Finding All Unique Triplets in an Array with Zero Sum

Problem Description

Given an integer array nums, our goal is to return all unique triplets [nums[i], nums[j], nums[k]] such that i != j, i != k, and j != k, and nums[i] + nums[j] + nums[k] == 0.

Intuition

To solve this problem, we need to find triplets in the array that sum up to zero. By sorting the array first, we can efficiently find these triplets using a two-pointer technique. Sorting the array also helps us easily skip duplicate elements and manage indices better.

Approach

  1. Initial Check: If the array has fewer than 3 elements, return an empty list as no triplet can be formed.

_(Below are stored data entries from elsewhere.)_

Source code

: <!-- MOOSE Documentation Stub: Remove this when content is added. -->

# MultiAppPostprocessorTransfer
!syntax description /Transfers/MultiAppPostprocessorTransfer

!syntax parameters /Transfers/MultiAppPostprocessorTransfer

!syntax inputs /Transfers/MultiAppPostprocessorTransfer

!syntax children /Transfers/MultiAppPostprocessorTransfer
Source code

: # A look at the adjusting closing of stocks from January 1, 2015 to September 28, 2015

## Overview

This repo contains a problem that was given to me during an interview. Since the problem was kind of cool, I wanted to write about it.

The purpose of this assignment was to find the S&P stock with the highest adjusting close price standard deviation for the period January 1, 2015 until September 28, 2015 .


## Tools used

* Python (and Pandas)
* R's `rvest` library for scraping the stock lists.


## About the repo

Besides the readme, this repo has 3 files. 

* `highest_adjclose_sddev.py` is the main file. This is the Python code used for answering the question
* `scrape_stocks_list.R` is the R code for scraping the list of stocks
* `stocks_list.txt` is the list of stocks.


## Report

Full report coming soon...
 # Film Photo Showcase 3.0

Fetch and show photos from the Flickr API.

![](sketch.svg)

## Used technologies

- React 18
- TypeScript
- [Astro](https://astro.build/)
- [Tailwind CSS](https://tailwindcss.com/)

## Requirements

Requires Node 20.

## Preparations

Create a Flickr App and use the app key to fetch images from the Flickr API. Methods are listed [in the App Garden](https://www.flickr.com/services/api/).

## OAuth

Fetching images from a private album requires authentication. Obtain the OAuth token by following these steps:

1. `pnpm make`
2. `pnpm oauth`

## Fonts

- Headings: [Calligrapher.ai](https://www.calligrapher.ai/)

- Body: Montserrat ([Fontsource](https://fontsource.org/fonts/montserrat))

  2. Sorting: Sort the array in non-decreasing order, which helps in managing duplicates and using the two-pointer approach.

  3. Iterate and Find Triplets:

    • Use a for-loop to iterate through the array, treating each element as the potential start of a triplet.

    • For each element, use two pointers (startIndex and endIndex) to find pairs that, along with the current element, sum up to zero.

    • Skip duplicate elements to ensure unique triplets.

  4. Two-Pointer Technique:

    • Initialize two pointers: startIndex just after the current element and endIndex at the end of the array.

    • Calculate the total sum of the triplet.

    • If the sum is zero, store the triplet in the results list.

    • If the sum is less than zero, increment the startIndex to increase the sum.

    • If the sum is greater than zero, decrement the endIndex to decrease the sum.

    • Continue this process until the pointers meet.

  5. Result: Return the list of unique triplets.

Complexity Analysis

  • Time Complexity: The time complexity is O(n^2) because sorting the array takes O(n log n) and the nested loop runs in O(n^2).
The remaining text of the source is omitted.